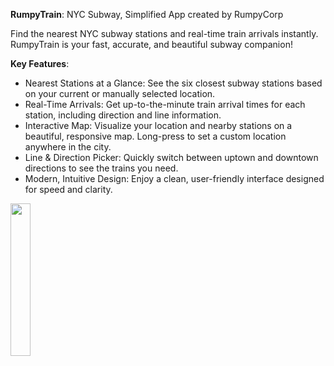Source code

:**RumpyTrain**: NYC Subway, Simplified
App created by RumpyCorp

Find the nearest NYC subway stations and real-time train arrivals instantly. RumpyTrain is your fast, accurate, and beautiful subway companion!

**Key Features**:
* Nearest Stations at a Glance: See the six closest subway stations based on your current or manually selected location.
* Real-Time Arrivals: Get up-to-the-minute train arrival times for each station, including direction and line information.
* Interactive Map: Visualize your location and nearby stations on a beautiful, responsive map. Long-press to set a custom location anywhere in the city.
* Line & Direction Picker: Quickly switch between uptown and downtown directions to see the trains you need.
* Modern, Intuitive Design: Enjoy a clean, user-friendly interface designed for speed and clarity.

<img src="https://github.com/user-attachments/assets/05302fa5-8686-4d07-870e-0748acbc742a" width="25%">
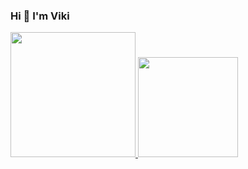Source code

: ### Hi 👋 I'm Viki

<!--
**vikiwahyudi12/vikiwahyudi12** is a ✨ _special_ ✨ repository because its `README.md` (this file) appears on your GitHub profile.

Here are some ideas to get you started:

- 🔭 I’m currently working on ...
- 🌱 I’m currently learning ...
- 👯 I’m looking to collaborate on ...
- 🤔 I’m looking for help with ...
- 💬 Ask me about ...
- 📫 How to reach me: ...
- 😄 Pronouns: ...
- ⚡ Fun fact: ...
-->

<p align="left">
<a href="https://github.com/vikiwahyudi12">
  <img height="200em" src="https://github-readme-stats-eight-theta.vercel.app/api?username=vikiwahyudi12&show_icons=true&theme=algolia&include_all_commits=true&count_private=true"/>
  <img height="160em" src="https://github-readme-stats-eight-theta.vercel.app/api/top-langs/?username=vikiwahyudi12&layout=compact&langs_count=8&theme=algolia"/>
</a>
</p>
</p>

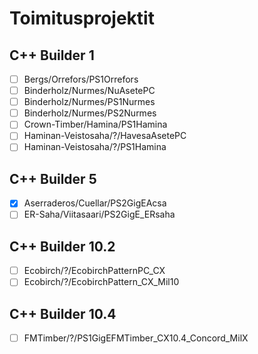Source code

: # Toimitusprojektit

## C++ Builder 1

- [ ] Bergs/Orrefors/PS1Orrefors
- [ ] Binderholz/Nurmes/NuAsetePC
- [ ] Binderholz/Nurmes/PS1Nurmes
- [ ] Binderholz/Nurmes/PS2Nurmes
- [ ] Crown-Timber/Hamina/PS1Hamina
- [ ] Haminan-Veistosaha/?/HavesaAsetePC
- [ ] Haminan-Veistosaha/?/PS1Hamina

## C++ Builder 5

- [x] Aserraderos/Cuellar/PS2GigEAcsa
- [ ] ER-Saha/Viitasaari/PS2GigE_ERsaha

## C++ Builder 10.2

- [ ] Ecobirch/?/EcobirchPatternPC_CX
- [ ] Ecobirch/?/EcobirchPattern_CX_Mil10

## C++ Builder 10.4

- [ ] FMTimber/?/PS1GigEFMTimber_CX10.4_Concord_MilX
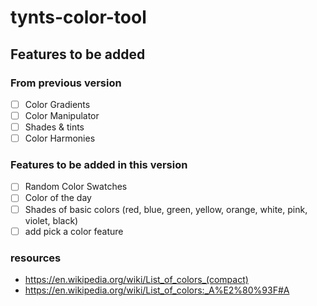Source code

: # tynts-color-tool

##  Features to be added

### From previous version 
- [ ] Color Gradients
- [ ] Color Manipulator
- [ ] Shades & tints
- [ ] Color Harmonies

### Features to be added in this version
- [ ] Random Color Swatches
- [ ] Color of the day
- [ ] Shades of basic colors (red, blue, green, yellow, orange, white, pink, violet, black)
- [ ] add pick a color feature 

### resources 
- https://en.wikipedia.org/wiki/List_of_colors_(compact)
- https://en.wikipedia.org/wiki/List_of_colors:_A%E2%80%93F#A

##########

* TASK DESCRIPTION:
Each record above should come back exactly the same, only without its pictures.

* RESULT:
Source code

:**RumpyTrain**: NYC Subway, Simplified
App created by RumpyCorp

Find the nearest NYC subway stations and real-time train arrivals instantly. RumpyTrain is your fast, accurate, and beautiful subway companion!

**Key Features**:
* Nearest Stations at a Glance: See the six closest subway stations based on your current or manually selected location.
* Real-Time Arrivals: Get up-to-the-minute train arrival times for each station, including direction and line information.
* Interactive Map: Visualize your location and nearby stations on a beautiful, responsive map. Long-press to set a custom location anywhere in the city.
* Line & Direction Picker: Quickly switch between uptown and downtown directions to see the trains you need.
* Modern, Intuitive Design: Enjoy a clean, user-friendly interface designed for speed and clarity.

<img src="https://github.com/user-attachments/assets/05302fa5-8686-4d07-870e-0748acbc742a" width="25%">
Source code

: ### Hi 👋 I'm Viki

<!--
**vikiwahyudi12/vikiwahyudi12** is a ✨ _special_ ✨ repository because its `README.md` (this file) appears on your GitHub profile.

Here are some ideas to get you started:

- 🔭 I’m currently working on ...
- 🌱 I’m currently learning ...
- 👯 I’m looking to collaborate on ...
- 🤔 I’m looking for help with ...
- 💬 Ask me about ...
- 📫 How to reach me: ...
- 😄 Pronouns: ...
- ⚡ Fun fact: ...
-->

<p align="left">
<a href="https://github.com/vikiwahyudi12">
  <img height="200em" src="https://github-readme-stats-eight-theta.vercel.app/api?username=vikiwahyudi12&show_icons=true&theme=algolia&include_all_commits=true&count_private=true"/>
  <img height="160em" src="https://github-readme-stats-eight-theta.vercel.app/api/top-langs/?username=vikiwahyudi12&layout=compact&langs_count=8&theme=algolia"/>
</a>
</p>
</p>

Source code

: # Toimitusprojektit

## C++ Builder 1

- [ ] Bergs/Orrefors/PS1Orrefors
- [ ] Binderholz/Nurmes/NuAsetePC
- [ ] Binderholz/Nurmes/PS1Nurmes
- [ ] Binderholz/Nurmes/PS2Nurmes
- [ ] Crown-Timber/Hamina/PS1Hamina
- [ ] Haminan-Veistosaha/?/HavesaAsetePC
- [ ] Haminan-Veistosaha/?/PS1Hamina

## C++ Builder 5

- [x] Aserraderos/Cuellar/PS2GigEAcsa
- [ ] ER-Saha/Viitasaari/PS2GigE_ERsaha

## C++ Builder 10.2

- [ ] Ecobirch/?/EcobirchPatternPC_CX
- [ ] Ecobirch/?/EcobirchPattern_CX_Mil10

## C++ Builder 10.4

- [ ] FMTimber/?/PS1GigEFMTimber_CX10.4_Concord_MilX
Source code

: # tynts-color-tool

##  Features to be added

### From previous version 
- [ ] Color Gradients
- [ ] Color Manipulator
- [ ] Shades & tints
- [ ] Color Harmonies

### Features to be added in this version
- [ ] Random Color Swatches
- [ ] Color of the day
- [ ] Shades of basic colors (red, blue, green, yellow, orange, white, pink, violet, black)
- [ ] add pick a color feature 

### resources 
- https://en.wikipedia.org/wiki/List_of_colors_(compact)
- https://en.wikipedia.org/wiki/List_of_colors:_A%E2%80%93F#A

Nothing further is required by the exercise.